A natural showman, Piers Adams played the audience as much as he played his instrument.
It’s rare to hear a recorder player as an orchestra soloist. The appearance of Piers Adams with the Wisconsin Chamber Orchestra on April 19 was totally unconventional, filling the first half of the concert.
Adams is a born showman. Casually dressed and ostentatiously athletic in his playing manner, he is even something of a comedian. He played the audience as much as he played his instruments.
The fact remains, though, that he is a world-class virtuoso of absolutely astonishing technical skill.
He played two distantly separated concertos. One in C major by Georg Philipp Telemann, came from the recorder’s heyday in the early 18th century. But the performance was hardly Baroque in character.

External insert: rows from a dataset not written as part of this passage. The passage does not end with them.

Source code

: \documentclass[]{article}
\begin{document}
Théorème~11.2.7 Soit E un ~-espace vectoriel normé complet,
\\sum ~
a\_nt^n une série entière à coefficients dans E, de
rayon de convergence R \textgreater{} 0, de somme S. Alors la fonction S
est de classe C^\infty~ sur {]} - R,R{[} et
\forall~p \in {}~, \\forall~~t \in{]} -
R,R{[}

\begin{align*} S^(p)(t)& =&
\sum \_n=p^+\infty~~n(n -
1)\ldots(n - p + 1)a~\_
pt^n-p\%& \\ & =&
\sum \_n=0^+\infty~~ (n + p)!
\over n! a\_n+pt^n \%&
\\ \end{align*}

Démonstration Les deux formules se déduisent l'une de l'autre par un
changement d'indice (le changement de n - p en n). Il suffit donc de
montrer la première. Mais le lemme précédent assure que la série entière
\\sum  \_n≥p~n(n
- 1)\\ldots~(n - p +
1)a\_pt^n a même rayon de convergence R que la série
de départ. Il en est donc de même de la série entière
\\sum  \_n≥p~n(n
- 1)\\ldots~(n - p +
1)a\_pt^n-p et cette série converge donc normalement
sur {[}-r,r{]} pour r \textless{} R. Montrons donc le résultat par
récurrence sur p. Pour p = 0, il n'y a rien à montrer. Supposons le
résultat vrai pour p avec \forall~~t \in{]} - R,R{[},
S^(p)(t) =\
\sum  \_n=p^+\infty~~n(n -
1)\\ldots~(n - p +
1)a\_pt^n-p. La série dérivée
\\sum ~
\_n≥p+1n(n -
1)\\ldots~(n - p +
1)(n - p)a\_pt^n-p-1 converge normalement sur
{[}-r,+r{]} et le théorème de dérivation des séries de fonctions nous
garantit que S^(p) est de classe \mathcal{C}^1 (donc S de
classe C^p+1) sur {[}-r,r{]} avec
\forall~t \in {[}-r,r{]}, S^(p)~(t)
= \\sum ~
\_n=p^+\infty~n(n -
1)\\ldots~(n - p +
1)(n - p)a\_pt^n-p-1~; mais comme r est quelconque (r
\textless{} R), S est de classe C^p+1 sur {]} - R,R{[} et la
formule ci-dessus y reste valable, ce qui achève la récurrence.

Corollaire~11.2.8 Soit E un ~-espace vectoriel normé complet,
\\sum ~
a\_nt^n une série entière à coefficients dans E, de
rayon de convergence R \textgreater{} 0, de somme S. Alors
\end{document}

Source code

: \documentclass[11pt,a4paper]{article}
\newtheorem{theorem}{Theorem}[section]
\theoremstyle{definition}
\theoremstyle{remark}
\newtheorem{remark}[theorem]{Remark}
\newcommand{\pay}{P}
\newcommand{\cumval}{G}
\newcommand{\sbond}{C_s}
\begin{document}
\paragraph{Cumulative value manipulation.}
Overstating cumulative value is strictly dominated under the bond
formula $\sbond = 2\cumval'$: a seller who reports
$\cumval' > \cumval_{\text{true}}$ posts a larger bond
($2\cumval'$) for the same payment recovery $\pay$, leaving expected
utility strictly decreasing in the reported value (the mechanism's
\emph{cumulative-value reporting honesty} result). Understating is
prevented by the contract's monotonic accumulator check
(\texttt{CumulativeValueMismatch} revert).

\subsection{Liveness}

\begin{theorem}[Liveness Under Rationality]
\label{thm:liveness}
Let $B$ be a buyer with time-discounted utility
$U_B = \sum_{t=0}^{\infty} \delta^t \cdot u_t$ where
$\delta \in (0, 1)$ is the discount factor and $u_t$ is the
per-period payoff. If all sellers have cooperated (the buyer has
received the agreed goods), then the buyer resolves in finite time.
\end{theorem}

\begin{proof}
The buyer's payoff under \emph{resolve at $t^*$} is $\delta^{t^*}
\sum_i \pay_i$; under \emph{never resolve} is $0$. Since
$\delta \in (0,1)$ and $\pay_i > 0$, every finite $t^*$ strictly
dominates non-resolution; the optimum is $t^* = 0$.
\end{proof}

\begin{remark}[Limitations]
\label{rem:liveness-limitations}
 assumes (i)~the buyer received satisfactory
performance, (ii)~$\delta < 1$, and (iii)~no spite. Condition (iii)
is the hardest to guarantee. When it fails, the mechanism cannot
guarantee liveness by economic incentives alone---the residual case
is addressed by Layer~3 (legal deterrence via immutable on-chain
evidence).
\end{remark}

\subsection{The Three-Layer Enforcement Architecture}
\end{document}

Adams’ antics aside, it involved an orchestra of 20 string players, far too many and too heavy for this literature. (There was also a harpsichord, but used with limits and hardly audible.)
The other concerto was by David Bedford (1917-2011), brother of conductor Steuart Bedford. Over a blanket of quiet string haze, it puts the soloist through mind-boggling solo work that displays the successive ranges through the members of the recorder family, from bass to sopranino. At least twice, the soloist must play two instruments at the same time. There is not much music to it, but the flashy technical display is extraordinary.
Adams played a mishmash of encores, including an early English keyboard piece buried under tons of recorder embellishment, and the last movement of Bach’s Orchestral Suite No. 2.
The second half of the program came from a different world, beginning with Gustav Holst’s brief Brook Green Suite of 1933, one of his numerous, folksy works written for student string ensemble.
The concluding substance was found in the Serenade in E-flat by Josef Suk (1874-1935), pupil and son-in-law of Antonin Dvorak. Composed in 1892, its four movements are filled with a range of warm-hearted moods, ranging from sunny joy to serene tenderness. Maestro Andrew Sewell, always ready to put heart into his conducting, treated this work with noteworthy affection, evoking beautifully shaded happiness. The players clearly joined in his delight with the music, delivering a glowing performance.
Wisconsin Chamber Orchestra concludes its season with a final concert on May 10.